Fibromyalgia causes widespread pain, fatigue, and cognitive issues. It can be difficult to manage and can severely impact quality of life. Nearly 5 million people in the United States have been diagnosed with this chronic condition. It usually shows up between the ages of 30 and 50, and 80% to 90% of the people affected are women. There is no cure, but a combination of exercise, modalities and education can help manage symptoms.
Physical therapists are well known as experts in exercise, so they're an obvious choice when it comes to helping people with fibromyalgia. The right exercise routine can help these patients with pain, fatigue, sleep disturbances, depression, and more. A combination of strengthening, stretching and aerobic exercise is the most effective. Patients and therapists work together to find the right type and intensity of exercise to best manage symptoms.
Therapists also have a large choice of other treatments to help people with fibromyalgia. Gentle manual therapy and massage have been shown to help reduce pain and muscle stiffness caused by fibromyalgia. Physical therapists also use modalities to reduce symptoms. Examples include electrical stimulation, laser, biofeedback, and dry needling in states where it is allowed.
In addition to land-based exercise, some clinics also have the option of aquatic therapy. This combines the benefits of exercise with the warmth of a therapeutic pool.
Because physical therapists spend so much time with their patients, they can handle the education component too.
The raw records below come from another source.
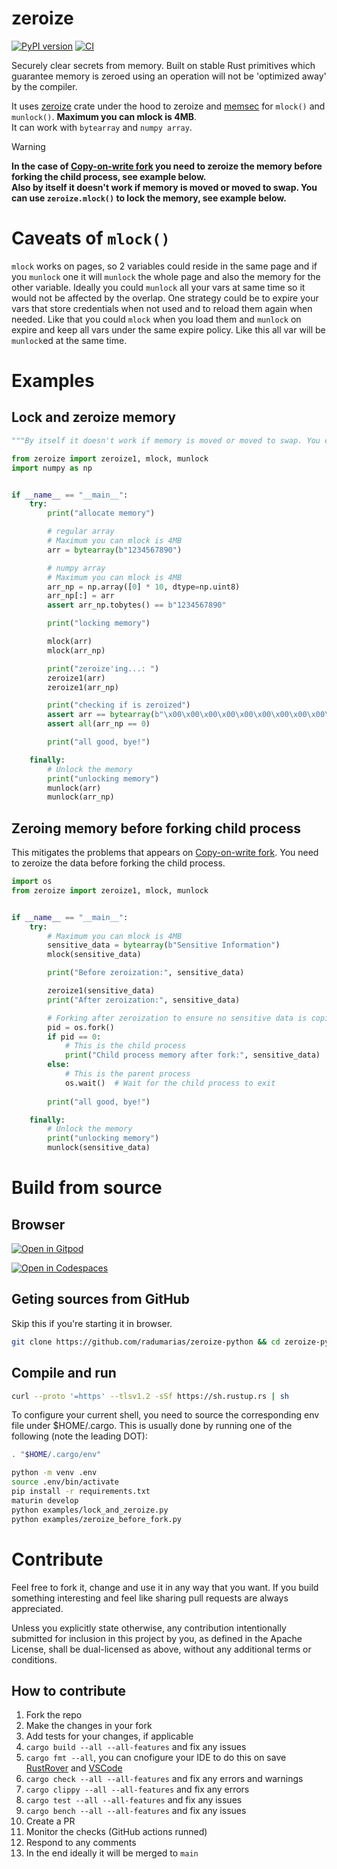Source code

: # zeroize

[![PyPI version](https://badge.fury.io/py/zeroize.svg)](https://badge.fury.io/py/zeroize)
[![CI](https://github.com/radumarias/zeroize-python/actions/workflows/CI.yml/badge.svg)](https://github.com/radumarias/zeroize-python/actions/workflows/CI.yml)

Securely clear secrets from memory. Built on stable Rust primitives which guarantee memory is zeroed using an operation will not be 'optimized away' by the compiler.

It uses [zeroize](https://crates.io/crates/zeroize) crate under the hood to zeroize and [memsec](https://crates.io/crates/memsec) for `mlock()` and `munlock()`. **Maximum you can mlock is 4MB**.  
It can work with `bytearray` and `numpy array`.

> [!WARNING]  
> **In the case of [Copy-on-write fork](https://en.wikipedia.org/wiki/Copy-on-write) you need to zeroize the memory before forking the child process, see example below.  
> Also by itself it doesn't work if memory is moved or moved to swap. You can use `zeroize.mlock()` to lock the memory, see example below.**

# Caveats of `mlock()`

`mlock` works on pages, so 2 variables could reside in the same page and if you `munlock` one it will `munlock` the whole page and also the memory for the other variable. Ideally you could `munlock` all your vars at same time so it would not be affected by the overlap. One strategy could be to expire your vars that store credentials when not used and to reload them again when needed. Like that you could `mlock` when you load them and `munlock` on expire and keep all vars under the same expire policy. Like this all var will be `munlock`ed at the same time.

# Examples

## Lock and zeroize memory

```python
"""By itself it doesn't work if memory is moved or moved to swap. You can use `crypes` with `libc.mlock()` to lock the memory"""

from zeroize import zeroize1, mlock, munlock
import numpy as np


if __name__ == "__main__":
    try:
        print("allocate memory")

        # regular array
        # Maximum you can mlock is 4MB
        arr = bytearray(b"1234567890")

        # numpy array
        # Maximum you can mlock is 4MB
        arr_np = np.array([0] * 10, dtype=np.uint8)
        arr_np[:] = arr
        assert arr_np.tobytes() == b"1234567890"

        print("locking memory")

        mlock(arr)
        mlock(arr_np)

        print("zeroize'ing...: ")
        zeroize1(arr)
        zeroize1(arr_np)

        print("checking if is zeroized")
        assert arr == bytearray(b"\x00\x00\x00\x00\x00\x00\x00\x00\x00\x00")
        assert all(arr_np == 0)

        print("all good, bye!")

    finally:
        # Unlock the memory
        print("unlocking memory")
        munlock(arr)
        munlock(arr_np)
```

## Zeroing memory before forking child process

This mitigates the problems that appears on [Copy-on-write fork](https://en.wikipedia.org/wiki/Copy-on-write). You need to zeroize the data before forking the child process.

```python
import os
from zeroize import zeroize1, mlock, munlock


if __name__ == "__main__":
    try:
        # Maximum you can mlock is 4MB
        sensitive_data = bytearray(b"Sensitive Information")
        mlock(sensitive_data)

        print("Before zeroization:", sensitive_data)

        zeroize1(sensitive_data)
        print("After zeroization:", sensitive_data)

        # Forking after zeroization to ensure no sensitive data is copied
        pid = os.fork()
        if pid == 0:
            # This is the child process
            print("Child process memory after fork:", sensitive_data)
        else:
            # This is the parent process
            os.wait()  # Wait for the child process to exit
        
        print("all good, bye!")

    finally:
        # Unlock the memory
        print("unlocking memory")
        munlock(sensitive_data)
```

# Build from source

## Browser

[![Open in Gitpod](https://gitpod.io/button/open-in-gitpod.svg)](https://gitpod.io/#https://github.com/radumarias/zeroize-python)

[![Open in Codespaces](https://github.com/codespaces/badge.svg)](https://github.com/codespaces/new/?repo=radumarias%2Fzeroize-python&ref=main)

## Geting sources from GitHub

Skip this if you're starting it in browser.

```bash
git clone https://github.com/radumarias/zeroize-python && cd zeroize-python
```

## Compile and run

```bash
curl --proto '=https' --tlsv1.2 -sSf https://sh.rustup.rs | sh
```

To configure your current shell, you need to source
the corresponding env file under $HOME/.cargo.
This is usually done by running one of the following (note the leading DOT):

```bash
. "$HOME/.cargo/env"
```

```bash
python -m venv .env
source .env/bin/activate
pip install -r requirements.txt
maturin develop
python examples/lock_and_zeroize.py
python examples/zeroize_before_fork.py
```

# Contribute

Feel free to fork it, change and use it in any way that you want. If you build something interesting and feel like sharing pull requests are always appreciated.

Unless you explicitly state otherwise, any contribution intentionally submitted for inclusion in this project by you, as defined in the Apache License, shall be dual-licensed as above, without any additional terms or conditions.

## How to contribute

1. Fork the repo
2. Make the changes in your fork
3. Add tests for your changes, if applicable
4. `cargo build --all --all-features` and fix any issues
5. `cargo fmt --all`, you can cnofigure your IDE to do this on save [RustRover](https://www.jetbrains.com/help/rust/rustfmt.html) and [VSCode](https://code.visualstudio.com/docs/languages/rust#_formatting)
6. `cargo check --all --all-features` and fix any errors and warnings
7. `cargo clippy --all --all-features` and fix any errors
8. `cargo test --all --all-features` and fix any issues
9. `cargo bench --all --all-features` and fix any issues
10. Create a PR
11. Monitor the checks (GitHub actions runned)
12. Respond to any comments
13. In the end ideally it will be merged to `main`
They help people with fibromyalgia understand what's going on, and what they can do about it. Research shows that people with more knowledge about their condition have better outcomes, more confidence, and cope better.
Physical therapists help people with pain management, strength, mobility, fatigue and function to relieve their symptoms and improve the quality of their lives. While we still don't have a cure for fibromyalgia, people can move through it with the right help.